POSITION: no position in SPY
No position could very well change by the end of the day/week. I am predisposed to be short here, but I need to manage that risk. The US stock market has been down for 3 consecutive days and 4 consecutive weeks, so mean reversion is a relevant bullish factor to consider.
What I am doing right here and now (1PM EST) is waiting and watching on a confirmation of a TREND line breakdown in the SP500 (1322). It’s already been confirmed by a broader intermediate-term TREND breakdown in the Russell2000 and many other Global Equity market barometers (Nikkei, Sensex, Hang Seng, FTSE, CAC, IBEX, etc).
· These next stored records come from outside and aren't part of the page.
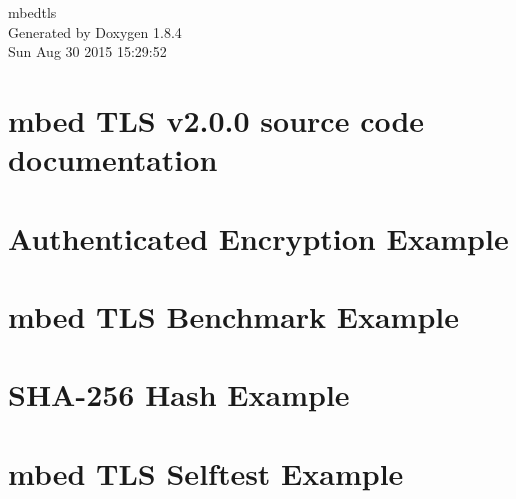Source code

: \documentclass[twoside]{book}
\newcommand{\clearemptydoublepage}{%
  \newpage{\pagestyle{empty}\cleardoublepage}%
}
\begin{document}
\hypersetup{pageanchor=false}
\begin{titlepage}
\vspace*{7cm}
\begin{center}%
{\Large mbedtls }\\
\vspace*{1cm}
{\large Generated by Doxygen 1.8.4}\\
\vspace*{0.5cm}
{\small Sun Aug 30 2015 15:29:52}\\
\end{center}
\end{titlepage}
\clearemptydoublepage
\tableofcontents
\clearemptydoublepage
{}
\hypersetup{pageanchor=true}

\chapter{mbed T\-L\-S v2.0.0 source code documentation}
\label{index}\hypertarget{index}{}
\chapter{Authenticated Encryption Example}
\label{md_C:_dev2_luambedtls_dependencies_mbedtls_yotta_data_example-authcrypt_README}
\hypertarget{md_C:_dev2_luambedtls_dependencies_mbedtls_yotta_data_example-authcrypt_README}{}

\chapter{mbed T\-L\-S Benchmark Example}
\label{md_C:_dev2_luambedtls_dependencies_mbedtls_yotta_data_example-benchmark_README}
\hypertarget{md_C:_dev2_luambedtls_dependencies_mbedtls_yotta_data_example-benchmark_README}{}

\chapter{S\-H\-A-\/256 Hash Example}
\label{md_C:_dev2_luambedtls_dependencies_mbedtls_yotta_data_example-hashing_README}
\hypertarget{md_C:_dev2_luambedtls_dependencies_mbedtls_yotta_data_example-hashing_README}{}

\chapter{mbed T\-L\-S Selftest Example}
\label{md_C:_dev2_luambedtls_dependencies_mbedtls_yotta_data_example-selftest_README}
\hypertarget{md_C:_dev2_luambedtls_dependencies_mbedtls_yotta_data_example-selftest_README}{}

\end{document}
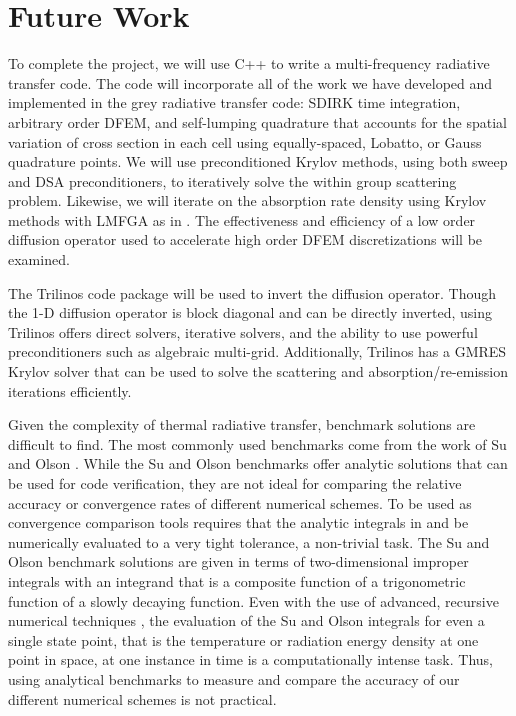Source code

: \documentclass[final,3p,times]{elsarticle}
\begin{document}
\section{Future Work} 

To complete the project, we will use C++ to write a multi-frequency radiative transfer code.
The code will incorporate all of the work we have developed and implemented in the grey radiative transfer code: SDIRK time integration, arbitrary order DFEM, and self-lumping quadrature that accounts for the spatial variation of cross section in each cell using equally-spaced, Lobatto, or Gauss quadrature points.
We will use preconditioned Krylov methods, using both sweep and DSA \cite{mip_dsa} preconditioners, to iteratively solve the within group scattering problem.
Likewise, we will iterate on the absorption rate density using Krylov methods with LMFGA as in \cite{warsa_lmfga}.
The effectiveness and efficiency of a low order diffusion operator used to accelerate high order DFEM discretizations will be examined.

The Trilinos code package \cite{trilinos} will be used to invert the diffusion operator.
Though the 1-D diffusion operator is block diagonal and can be directly inverted, using Trilinos offers direct solvers, iterative solvers, and the ability to use powerful preconditioners such as algebraic multi-grid.
Additionally, Trilinos has a GMRES Krylov solver that can be used to solve the scattering and absorption/re-emission iterations efficiently.

Given the complexity of thermal radiative transfer, benchmark solutions are difficult to find.  
The most commonly used benchmarks come from the work of Su and Olson \cite{su_olson_1,su_olson_2}.
While the Su and Olson benchmarks offer analytic solutions that can be used for code verification, they are not ideal for comparing the relative accuracy or convergence rates of different numerical schemes.
To be used as convergence comparison tools requires that the analytic integrals in \cite{su_olson_1} and \cite{su_olson_2} be numerically evaluated to a very tight tolerance, a non-trivial task.
The Su and Olson benchmark solutions are given in terms of two-dimensional improper integrals with an integrand that is a composite function of a trigonometric function of a slowly decaying function.
Even with the use of advanced, recursive numerical techniques \cite{numerical_book}, the evaluation of the Su and Olson integrals for even a single state point, that is the temperature or radiation energy density at one point in space, at one instance in time is a computationally intense task.
Thus, using analytical benchmarks to measure and compare the accuracy of our different numerical schemes is not practical.
\end{document}
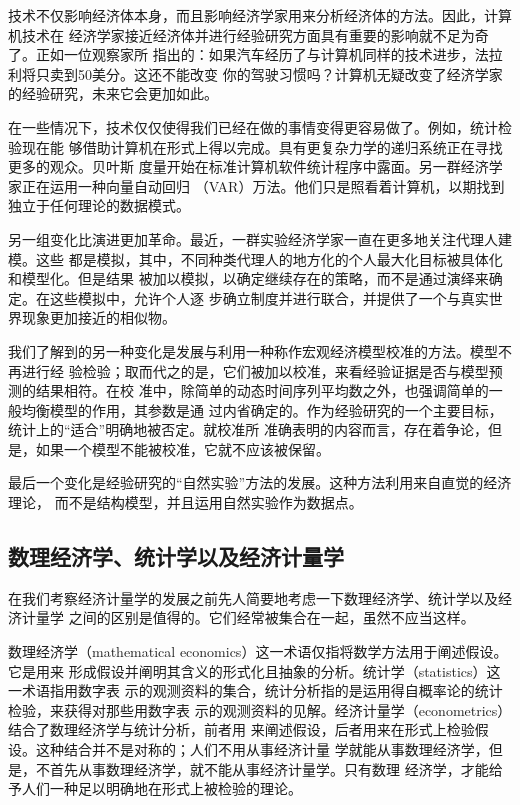 技术不仅影响经济体本身，而且影响经济学家用来分析经济体的方法。因此，计算机技术在
经济学家接近经济体并进行经验研究方面具有重要的影响就不足为奇了。正如一位观察家所
指出的：如果汽车经历了与计算机同样的技术进步，法拉利将只卖到50美分。这还不能改变
你的驾驶习惯吗？计算机无疑改变了经济学家的经验研究，未来它会更加如此。

在一些情况下，技术仅仅使得我们已经在做的事情变得更容易做了。例如，统计检验现在能
够借助计算机在形式上得以完成。具有更复杂力学的递归系统正在寻找更多的观众。贝叶斯
度量开始在标准计算机软件统计程序中露面。另一群经济学家正在运用一种向量自动回归
（VAR）万法。他们只是照看着计算机，以期找到独立于任何理论的数据模式。

另一组变化比演进更加革命。最近，一群实验经济学家一直在更多地关注代理人建模。这些
都是模拟，其中，不同种类代理人的地方化的个人最大化目标被具体化和模型化。但是结果
被加以模拟，以确定继续存在的策略，而不是通过演绎来确定。在这些模拟中，允许个人逐
步确立制度并进行联合，并提供了一个与真实世界现象更加接近的相似物。

我们了解到的另一种变化是发展与利用一种称作宏观经济模型校准的方法。模型不再进行经
验检验；取而代之的是，它们被加以校准，来看经验证据是否与模型预测的结果相符。在校
准中，除简单的动态时间序列平均数之外，也强调简单的一般均衡模型的作用，其参数是通
过内省确定的。作为经验研究的一个主要目标，统计上的“适合”明确地被否定。就校准所
准确表明的内容而言，存在着争论，但是，如果一个模型不能被校准，它就不应该被保留。

最后一个变化是经验研究的“自然实验”方法的发展。这种方法利用来自直觉的经济理论，
而不是结构模型，并且运用自然实验作为数据点。

\subsection{数理经济学、统计学以及经济计量学}

在我们考察经济计量学的发展之前先人简要地考虑一下数理经济学、统计学以及经济计量学
之间的区别是值得的。它们经常被集合在一起，虽然不应当这样。

数理经济学（mathematical economics）这一术语仅指将数学方法用于阐述假设。它是用来
形成假设并阐明其含义的形式化且抽象的分析。统计学（statistics）这一术语指用数字表
示的观测资料的集合，统计分析指的是运用得自概率论的统计检验，来获得对那些用数字表
示的观测资料的见解。经济计量学（econometrics）结合了数理经济学与统计分析，前者用
来阐述假设，后者用来在形式上检验假设。这种结合并不是对称的；人们不用从事经济计量
学就能从事数理经济学，但是，不首先从事数理经济学，就不能从事经济计量学。只有数理
经济学，才能给予人们一种足以明确地在形式上被检验的理论。

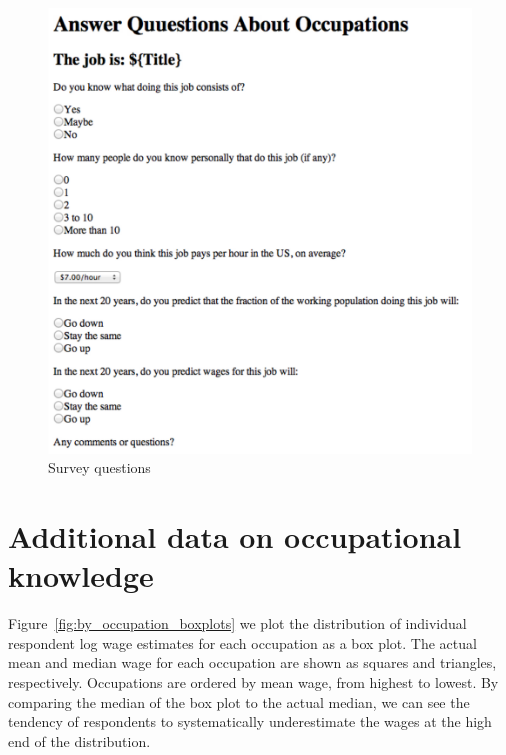 \documentclass[12pt]{article}
\begin{document}
\begin{figure}
\centering
\caption{Survey questions \label{fig:survey}}
\begin{minipage}{0.75 \linewidth}
\includegraphics[width = \linewidth]{./images/survey.png}
\end{minipage}  
\end{figure} 

\section{Additional data on occupational knowledge} \label{sec:additional}

Figure~\ref{fig:by_occupation_boxplots} we plot the distribution of individual respondent log wage estimates for each occupation as a box plot. 
The actual mean and median wage for each occupation are shown as squares and triangles, respectively. 
Occupations are ordered by mean wage, from highest to lowest. 
By comparing the median of the box plot to the actual median, we can see the tendency of respondents to systematically underestimate the wages at the high end of the distribution. 
\end{document}
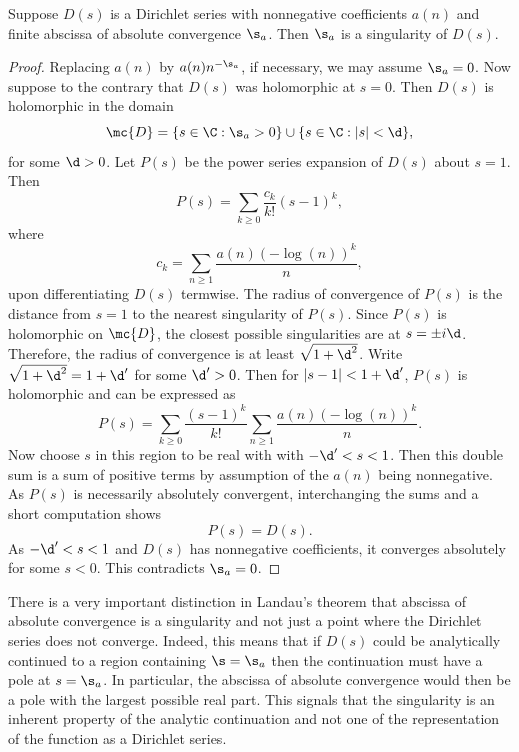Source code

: \documentclass[12pt]{article}
\begin{document}
      \begin{theorem*}
        Suppose \(D(s)\) is a Dirichlet series with nonnegative coefficients \(a(n)\) and finite abscissa of absolute convergence \(\s_{a}\). Then \(\s_{a}\) is a singularity of \(D(s)\).
      \end{theorem*}
      \begin{proof}
        Replacing \(a(n)\) by \(a(n)n^{-\s_{a}}\), if necessary, we may assume \(\s_{a} = 0\). Now suppose to the contrary that \(D(s)\) was holomorphic at \(s = 0\). Then \(D(s)\) is holomorphic in the domain
        \[
          \mc{D} = \{s \in \C:\s_{a} > 0\} \cup \{s \in \C:|s| < \d\},
        \]
        for some \(\d > 0\). Let \(P(s)\) be the power series expansion of \(D(s)\) about \(s = 1\). Then
        \[
          P(s) = \sum_{k \ge 0}\frac{c_{k}}{k!}(s-1)^{k},
        \]
        where
        \[
          c_{k} = \sum_{n \ge 1}\frac{a(n)(-\log(n))^{k}}{n},
        \]
        upon differentiating \(D(s)\) termwise. The radius of convergence of \(P(s)\) is the distance from \(s = 1\) to the nearest singularity of \(P(s)\). Since \(P(s)\) is holomorphic on \(\mc{D}\), the closest possible singularities are at \(s = \pm i\d\). Therefore, the radius of convergence is at least \(\sqrt{1+\d^{2}}\). Write \(\sqrt{1+\d^{2}} = 1+\d'\) for some \(\d' > 0\). Then for \(|s-1| < 1+\d'\), \(P(s)\) is holomorphic and can be expressed as
        \[
          P(s) = \sum_{k \ge 0}\frac{(s-1)^{k}}{k!}\sum_{n \ge 1}\frac{a(n)(-\log(n))^{k}}{n}.
        \]
        Now choose \(s\) in this region to be real with with \(-\d' < s < 1\). Then this double sum is a sum of positive terms by assumption of the \(a(n)\) being nonnegative. As \(P(s)\) is necessarily absolutely convergent, interchanging the sums and a short computation shows
        \[
          P(s) = D(s).
        \]
        As \(-\d' < s < 1\) and \(D(s)\) has nonnegative coefficients, it converges absolutely for some \(s < 0\). This contradicts \(\s_{a} = 0\).
      \end{proof}

      There is a very important distinction in Landau's theorem that abscissa of absolute convergence is a singularity and not just a point where the Dirichlet series does not converge. Indeed, this means that if \(D(s)\) could be analytically continued to a region containing \(\s = \s_{a}\) then the continuation must have a pole at \(s = \s_{a}\). In particular, the abscissa of absolute convergence would then be a pole with the largest possible real part. This signals that the singularity is an inherent property of the analytic continuation and not one of the representation of the function as a Dirichlet series.
\end{document}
These breakdowns coincide with Global Growth Slowing.
Under most free market scenarios, a SUPPLY (more stocks for sale), DEMAND (growth slowing), and PRICE (TREND line breakdown) model should suffice. However, Americans have signed off on the 4th factor (The Bernank) and, while that’s sad, it’s still a very relevant risk.
What could the Fiat Fools do to keep this market levitating on low-volume above our intermediate-term TREND line of 1322? That’s easy - blow up the US Dollar. The USD is down today, so stocks are up – barely.
And that’s the longer-term point - defying the laws of SUPPLY/DEMAND/PRICE (or gravity) can only convince people for so long - and that’s why this market is still bearish on its longest of long-term TAIL durations (resistance = 1377, a lower long-term high)
If gravity takes over (1322 doesn’t hold), 1308 is now your immediate-term downside target of support.